Like probably most, I'm a creature of habit. And habits, as we all know, are hard to break.
Some years ago, I started to visit places I only had the vaguest idea of. And that was precisely the reason I wanted to explore them – with as little prior knowledge as possible. The idea behind it was (and still is) to simply expose myself to an unknown environment, and to experience how this exposure would affect me. Pretty much the only thing I inquired before embarking on my trip was the weather conditions. And, I also booked a hotel.
Although not being informed about my destination, I nevertheless have quite some unconscious expectations. I imagined, for instance, to explore Albania by train but then had to discover that there were no trains but only buses.
I'm going to Mulhouse, I told my friend Virginia, who suggested to visit le marché arabe. You must be from Germany or Switzerland, the young woman at the tourist information said, for these are the only ones who speak of le marché arabe. Well, how do you call it then? Le marché. What else did I want to visit?, she asked. Nothing in particular, I retorted, and added that I felt quite content just strolling around and take pictures. I see, she said, yet I'd suggest to visit the Cité Manifeste, the most important workers' housing estate outside England from the 19th century, supplemented with new buildings.

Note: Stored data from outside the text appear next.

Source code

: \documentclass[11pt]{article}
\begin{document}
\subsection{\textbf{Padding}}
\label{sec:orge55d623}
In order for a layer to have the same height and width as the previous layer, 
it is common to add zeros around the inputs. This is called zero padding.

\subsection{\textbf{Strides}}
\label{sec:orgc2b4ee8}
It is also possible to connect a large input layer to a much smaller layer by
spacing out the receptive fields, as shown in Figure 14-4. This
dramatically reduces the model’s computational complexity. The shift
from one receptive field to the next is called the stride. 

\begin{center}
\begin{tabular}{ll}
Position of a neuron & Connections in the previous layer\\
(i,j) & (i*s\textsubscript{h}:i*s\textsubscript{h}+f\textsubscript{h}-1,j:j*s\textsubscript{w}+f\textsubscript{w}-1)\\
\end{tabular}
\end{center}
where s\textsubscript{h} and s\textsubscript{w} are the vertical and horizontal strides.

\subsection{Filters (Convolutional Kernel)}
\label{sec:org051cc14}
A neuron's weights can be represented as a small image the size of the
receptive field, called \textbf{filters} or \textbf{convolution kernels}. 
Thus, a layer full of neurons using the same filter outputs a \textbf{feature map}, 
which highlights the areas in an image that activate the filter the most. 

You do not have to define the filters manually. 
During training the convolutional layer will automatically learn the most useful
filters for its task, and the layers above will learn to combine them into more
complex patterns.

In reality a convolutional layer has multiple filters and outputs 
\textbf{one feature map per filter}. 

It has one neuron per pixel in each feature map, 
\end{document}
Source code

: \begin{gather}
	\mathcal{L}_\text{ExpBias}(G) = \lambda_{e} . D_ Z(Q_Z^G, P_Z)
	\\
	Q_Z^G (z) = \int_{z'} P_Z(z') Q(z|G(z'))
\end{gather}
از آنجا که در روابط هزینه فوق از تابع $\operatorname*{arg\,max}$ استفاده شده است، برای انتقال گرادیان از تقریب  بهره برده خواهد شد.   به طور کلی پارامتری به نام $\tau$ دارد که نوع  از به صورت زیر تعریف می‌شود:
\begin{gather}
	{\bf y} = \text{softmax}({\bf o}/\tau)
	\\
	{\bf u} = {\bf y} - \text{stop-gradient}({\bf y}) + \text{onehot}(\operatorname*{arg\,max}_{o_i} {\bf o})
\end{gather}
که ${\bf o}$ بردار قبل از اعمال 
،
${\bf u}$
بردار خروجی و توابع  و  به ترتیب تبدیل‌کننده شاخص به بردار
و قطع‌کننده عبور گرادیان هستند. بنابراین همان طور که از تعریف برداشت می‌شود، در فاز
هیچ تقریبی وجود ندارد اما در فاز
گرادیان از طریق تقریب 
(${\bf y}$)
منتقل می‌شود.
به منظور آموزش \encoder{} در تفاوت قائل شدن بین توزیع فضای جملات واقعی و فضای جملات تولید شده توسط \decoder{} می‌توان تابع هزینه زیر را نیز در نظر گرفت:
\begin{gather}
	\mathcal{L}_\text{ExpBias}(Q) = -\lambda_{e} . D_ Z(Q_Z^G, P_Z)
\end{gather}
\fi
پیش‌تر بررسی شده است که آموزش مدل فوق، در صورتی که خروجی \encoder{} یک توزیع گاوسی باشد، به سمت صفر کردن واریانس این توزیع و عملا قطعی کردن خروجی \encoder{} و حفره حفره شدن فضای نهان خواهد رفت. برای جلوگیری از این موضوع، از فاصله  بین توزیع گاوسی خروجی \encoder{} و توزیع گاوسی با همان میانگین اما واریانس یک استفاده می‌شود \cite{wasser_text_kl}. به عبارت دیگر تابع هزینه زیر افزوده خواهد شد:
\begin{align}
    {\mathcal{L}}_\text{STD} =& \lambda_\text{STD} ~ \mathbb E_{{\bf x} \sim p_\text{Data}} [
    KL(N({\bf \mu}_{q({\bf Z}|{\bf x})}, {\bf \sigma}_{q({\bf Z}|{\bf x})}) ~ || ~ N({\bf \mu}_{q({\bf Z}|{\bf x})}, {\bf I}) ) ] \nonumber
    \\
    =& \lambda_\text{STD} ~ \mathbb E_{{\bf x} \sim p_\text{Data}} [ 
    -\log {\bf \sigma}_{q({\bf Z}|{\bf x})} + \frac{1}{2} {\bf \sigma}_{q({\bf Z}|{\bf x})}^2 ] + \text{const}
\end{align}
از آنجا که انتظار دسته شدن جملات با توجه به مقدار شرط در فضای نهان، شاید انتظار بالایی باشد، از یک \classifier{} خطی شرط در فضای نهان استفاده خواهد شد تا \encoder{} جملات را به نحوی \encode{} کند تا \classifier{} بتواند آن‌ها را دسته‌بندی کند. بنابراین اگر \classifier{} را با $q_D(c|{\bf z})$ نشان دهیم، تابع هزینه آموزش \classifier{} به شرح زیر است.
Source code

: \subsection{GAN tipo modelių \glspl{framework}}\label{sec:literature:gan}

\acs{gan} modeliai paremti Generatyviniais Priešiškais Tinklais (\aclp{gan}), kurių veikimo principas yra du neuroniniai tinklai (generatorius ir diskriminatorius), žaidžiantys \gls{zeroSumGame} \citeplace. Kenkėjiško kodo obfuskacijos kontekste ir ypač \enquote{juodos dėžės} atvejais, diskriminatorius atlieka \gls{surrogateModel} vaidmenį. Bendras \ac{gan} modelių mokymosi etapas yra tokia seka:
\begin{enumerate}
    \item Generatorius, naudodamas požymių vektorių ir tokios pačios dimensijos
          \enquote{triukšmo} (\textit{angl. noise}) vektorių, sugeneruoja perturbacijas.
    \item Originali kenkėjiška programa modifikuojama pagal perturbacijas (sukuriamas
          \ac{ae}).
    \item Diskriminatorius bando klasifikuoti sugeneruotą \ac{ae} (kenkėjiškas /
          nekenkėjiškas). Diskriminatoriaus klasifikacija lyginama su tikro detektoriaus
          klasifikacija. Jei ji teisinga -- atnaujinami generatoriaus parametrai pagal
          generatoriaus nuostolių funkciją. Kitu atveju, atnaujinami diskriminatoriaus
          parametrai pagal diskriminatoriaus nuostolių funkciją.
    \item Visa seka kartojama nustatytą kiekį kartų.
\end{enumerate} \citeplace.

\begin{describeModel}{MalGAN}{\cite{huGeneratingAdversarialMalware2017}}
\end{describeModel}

Needless to say, that sounded not only interesting but definitely worth visiting. And so I started to walk into the direction indicated but soon realised that after a while there were no more European faces to be seen. Blacks and Arabs seemed to dominate the area; they did not appear hostile but friendly they were neither. I turned around yet I couldn't get the Cité Manifeste out of my head, it felt like I had to visit it. My mind had been taken over by a cultural imperative (how can you be in Mulhouse and not go see this?) that I could not rid myself off.
Rarely has it been more apparent to me how conditioned I go through life. My culture, represented by schools and the various media, tells me what I should myself concern with. It is a must-imperative – you must this, you must that – that governs my life. And although I didnt feel like visiting the Cité Manifeste, I nevertheless felt I had to – despite not really wanting to. What I wanted was to do what I had intended to do all along – strolling through the streets and let my mind and my eyes wander and wonder. And so I went from focusing on what was on my mind to observing what my eyes were showing me. After a while the Cité Manifeste took a backseat in my consciousness.
Some time later, I entered a Monoprix, where I intended to buy a Brut aftershave. All of a sudden, my mind had another focus. When I could not find the aftershave, I asked one of the young saleswoman, who let me know that her father was also using it. This however did not lead her to locating it. Instead, she suggested another one that her father was also fond of – and which I then decided to buy.
By the way, my preferred focus lies in front of my nose, as the above pics hopefully illustrate.